• [Records drawn from a dataset]
::::::::

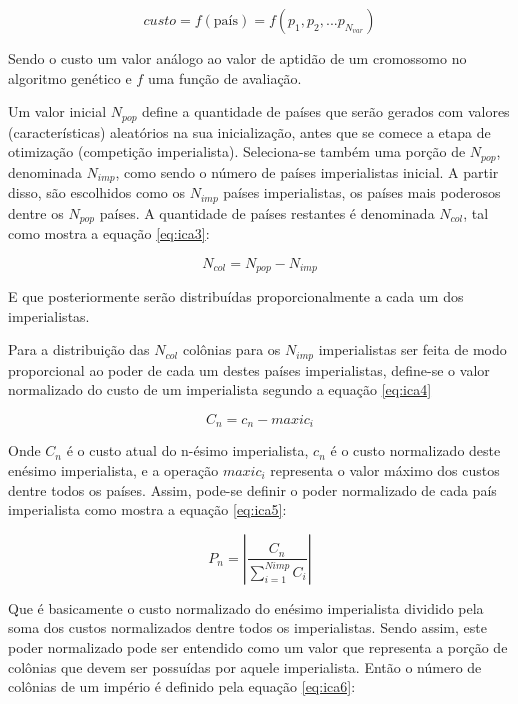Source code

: \begin{equation}
\label{eq:ica2}
custo = f (\text{país}) = f (p_{1},p_{2},...p_{N_{var}})
\end{equation}

Sendo o custo um valor análogo ao valor de aptidão de um cromossomo no algoritmo genético e \(f\) uma função de avaliação.

Um valor inicial \(N_{pop}\) define a quantidade de países que serão gerados com valores (características) aleatórios na sua inicialização, antes que se comece a etapa de otimização (competição imperialista). Seleciona-se também uma porção de \(N_{pop}\), denominada \(N_{imp}\), como sendo o número de países imperialistas inicial. A partir disso, são escolhidos como os \(N_{imp}\) países imperialistas, os países mais poderosos dentre os \(N_{pop}\) países. A quantidade de países restantes é denominada \(N_{col}\), tal como mostra a equação \ref{eq:ica3}: 

\begin{equation}
\label{eq:ica3}
N_{col} = N_{pop} - N_{imp} 
\end{equation}

E que posteriormente serão distribuídas proporcionalmente a cada um dos imperialistas.

Para a distribuição  das \(N_{col}\) colônias para os \(N_{imp} \) imperialistas ser feita de modo proporcional ao poder de cada um destes países imperialistas, define-se o valor normalizado do custo de um imperialista segundo a equação \ref{eq:ica4}

\begin{equation}
\label{eq:ica4}
C_{n} =  c_{n} - maxi{c_{i}}
\end{equation}

Onde \(C_{n}\) é o custo atual do n-ésimo imperialista, \(c_{n}\) é o custo normalizado deste enésimo imperialista, e a operação \(maxi{c_{i}}\) representa o valor máximo dos custos dentre todos os países. Assim, pode-se definir o poder normalizado de cada país imperialista como mostra a equação \ref{eq:ica5}:

\begin{equation}
\label{eq:ica5}
P_{n} = \left| \frac{C_{n}}{\sum_{i=1}^{Nimp}C_{i}}\right| 
\end{equation}

Que é basicamente o custo normalizado do enésimo imperialista dividido pela soma dos custos normalizados dentre todos os imperialistas. Sendo assim, este poder normalizado pode ser entendido como um valor que representa a porção de colônias que devem ser possuídas por aquele imperialista. Então o número de colônias de um império é definido pela equação \ref{eq:ica6}:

::::::::

• [REQUIRED ACTION] Set out every record exactly, images excluded.

• [SOLVED PROBLEM]
Source code

: \begin{equation}
\label{eq:ica2}
custo = f (\text{país}) = f (p_{1},p_{2},...p_{N_{var}})
\end{equation}

Sendo o custo um valor análogo ao valor de aptidão de um cromossomo no algoritmo genético e \(f\) uma função de avaliação.

Um valor inicial \(N_{pop}\) define a quantidade de países que serão gerados com valores (características) aleatórios na sua inicialização, antes que se comece a etapa de otimização (competição imperialista). Seleciona-se também uma porção de \(N_{pop}\), denominada \(N_{imp}\), como sendo o número de países imperialistas inicial. A partir disso, são escolhidos como os \(N_{imp}\) países imperialistas, os países mais poderosos dentre os \(N_{pop}\) países. A quantidade de países restantes é denominada \(N_{col}\), tal como mostra a equação \ref{eq:ica3}: 

\begin{equation}
\label{eq:ica3}
N_{col} = N_{pop} - N_{imp} 
\end{equation}

E que posteriormente serão distribuídas proporcionalmente a cada um dos imperialistas.

Para a distribuição  das \(N_{col}\) colônias para os \(N_{imp} \) imperialistas ser feita de modo proporcional ao poder de cada um destes países imperialistas, define-se o valor normalizado do custo de um imperialista segundo a equação \ref{eq:ica4}

\begin{equation}
\label{eq:ica4}
C_{n} =  c_{n} - maxi{c_{i}}
\end{equation}

Onde \(C_{n}\) é o custo atual do n-ésimo imperialista, \(c_{n}\) é o custo normalizado deste enésimo imperialista, e a operação \(maxi{c_{i}}\) representa o valor máximo dos custos dentre todos os países. Assim, pode-se definir o poder normalizado de cada país imperialista como mostra a equação \ref{eq:ica5}:

\begin{equation}
\label{eq:ica5}
P_{n} = \left| \frac{C_{n}}{\sum_{i=1}^{Nimp}C_{i}}\right| 
\end{equation}

Que é basicamente o custo normalizado do enésimo imperialista dividido pela soma dos custos normalizados dentre todos os imperialistas. Sendo assim, este poder normalizado pode ser entendido como um valor que representa a porção de colônias que devem ser possuídas por aquele imperialista. Então o número de colônias de um império é definido pela equação \ref{eq:ica6}:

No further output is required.